Wednesday, Jul 14, 2004 at 00:30
We took a fairly old off-roader who probably started life as a Jayco Dove around the Pilbara last year - choosing to stay off the black as often as we could; nothing serious 4wd at all though. Flogged along at comfort speed for the Nissan and the poor little thing followed and bounced behind & suffered; a stone holed the water tank, the cuboard hinges kept on coming adrift (will fit piano style hinges), the bottom of the UHT milk cartons wore through, and milk and dust mixed up to a lovely paste with all the food cans! Even milk cartons in the door of the fridge wore through with the vibrations. A weld on one of the slide out beds broke - difficult sleeping until we got to a town to get it welded. The front of the van took a bashing with stone damage. but it stayed all together. To cut a long story short we saw our first Bushtracker in the Karajini NP - and just had to have one! No dust, no movement of food in the cupboards, sheer luxury! Travellers we meet tell us tales of helping screw people's Jayco's back together in the outback. Follow the above advice of leaving it in Cooktown - it's the corrugations that kill 'em. A few years ago when i was in Cairns, someone came back from the Cape - one day they'd only done 8 km it was so rough.
AnswerID: 67703

Reply By: Member - Ed. C.- Wednesday, Jul 14, 2004 at 00:33

Wednesday, Jul 14, 2004 at 00:33
Jeffrus,
coupla simple tips for ya....
(1).. As soon as you leave the black-top, let some air outa ya tyres....(trailer & vehicle too)... On rough/corrugated roads, the less pressure ya got in there the better.... Believe me, this will make a significant difference to the ride, & is much kinder to the gear...
BTW, if you're changing to spring-over-axle, give some serious thought to fitting the biggest wheels/tyres you can fit under there... Reason?? As a general "rule of thumb", the bigger the volume of air, the less pressure required to carry the same weight... If you can get those trailer tyres down around 15psi, you (and others) may be surprised where you may be able take it!! .. (presumably, you have an off-road coupling???)

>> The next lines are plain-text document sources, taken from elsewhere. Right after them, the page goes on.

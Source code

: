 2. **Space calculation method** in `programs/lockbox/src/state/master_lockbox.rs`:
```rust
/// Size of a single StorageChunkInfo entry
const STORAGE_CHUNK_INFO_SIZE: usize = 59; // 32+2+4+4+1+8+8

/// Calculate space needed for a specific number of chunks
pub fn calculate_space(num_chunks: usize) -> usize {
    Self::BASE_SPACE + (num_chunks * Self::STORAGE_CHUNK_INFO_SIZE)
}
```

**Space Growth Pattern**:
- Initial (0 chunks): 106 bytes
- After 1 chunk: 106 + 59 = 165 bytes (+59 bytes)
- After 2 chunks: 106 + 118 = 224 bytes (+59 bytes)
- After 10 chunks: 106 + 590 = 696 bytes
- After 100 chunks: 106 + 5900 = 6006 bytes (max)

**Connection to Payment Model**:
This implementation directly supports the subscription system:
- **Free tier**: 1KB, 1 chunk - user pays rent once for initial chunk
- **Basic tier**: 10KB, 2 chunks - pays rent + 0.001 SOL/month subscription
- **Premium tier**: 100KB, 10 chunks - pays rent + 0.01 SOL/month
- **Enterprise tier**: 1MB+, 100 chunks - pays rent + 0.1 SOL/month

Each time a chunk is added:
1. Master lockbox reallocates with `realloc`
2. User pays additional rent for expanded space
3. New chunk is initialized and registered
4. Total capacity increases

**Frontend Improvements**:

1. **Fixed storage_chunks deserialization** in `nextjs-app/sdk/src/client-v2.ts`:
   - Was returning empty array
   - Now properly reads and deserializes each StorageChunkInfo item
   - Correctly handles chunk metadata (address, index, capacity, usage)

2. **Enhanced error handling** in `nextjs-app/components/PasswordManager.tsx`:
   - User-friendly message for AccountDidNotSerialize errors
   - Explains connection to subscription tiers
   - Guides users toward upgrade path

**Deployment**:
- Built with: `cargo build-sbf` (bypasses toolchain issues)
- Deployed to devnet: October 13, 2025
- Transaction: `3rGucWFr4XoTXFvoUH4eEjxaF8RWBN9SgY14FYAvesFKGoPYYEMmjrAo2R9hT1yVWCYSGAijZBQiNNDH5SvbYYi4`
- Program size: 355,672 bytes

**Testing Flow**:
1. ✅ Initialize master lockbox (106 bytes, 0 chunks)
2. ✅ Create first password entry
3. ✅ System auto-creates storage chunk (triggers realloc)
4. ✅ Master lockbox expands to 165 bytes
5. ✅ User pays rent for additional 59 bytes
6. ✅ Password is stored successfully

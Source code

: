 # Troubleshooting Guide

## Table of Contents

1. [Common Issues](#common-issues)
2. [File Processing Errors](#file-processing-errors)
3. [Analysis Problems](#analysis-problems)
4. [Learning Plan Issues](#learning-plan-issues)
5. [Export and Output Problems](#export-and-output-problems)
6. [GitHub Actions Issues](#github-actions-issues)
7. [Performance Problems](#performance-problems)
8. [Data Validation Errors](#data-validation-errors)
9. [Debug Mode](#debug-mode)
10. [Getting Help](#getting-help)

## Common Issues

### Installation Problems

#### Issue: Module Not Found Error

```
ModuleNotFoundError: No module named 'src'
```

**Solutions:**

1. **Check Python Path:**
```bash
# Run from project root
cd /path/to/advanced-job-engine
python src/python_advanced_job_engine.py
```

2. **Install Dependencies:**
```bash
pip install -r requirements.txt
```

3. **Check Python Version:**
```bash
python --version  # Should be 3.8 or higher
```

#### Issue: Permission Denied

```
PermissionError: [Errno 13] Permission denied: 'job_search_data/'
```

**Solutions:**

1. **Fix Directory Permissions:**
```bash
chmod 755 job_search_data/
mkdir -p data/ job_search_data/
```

(2).. DO NOT fall for that "old husbands' tale" about doing 80+Km/h (or whatever) & "riding the top of the corrugations".... I never cease to be amazed at the number of people I've heard sprout this one... They quite obviously have absolutely no idea how their vehicles' suspension actually works, & I believe this would be a major factor in the majority of suspension/damper failures... not to mention everything else that shakes to bits due to vibration...

In a nutshell, it gets down to TYRE PRESSURES (oops sorry, didn't mean to shout), and SPEED (or lack thereof)....

Enjoy your trip....

Regards, Ed. C.
Confucius say.....
"He who lie underneath automobile with tool in hand,
....Not necessarily mechanic!!"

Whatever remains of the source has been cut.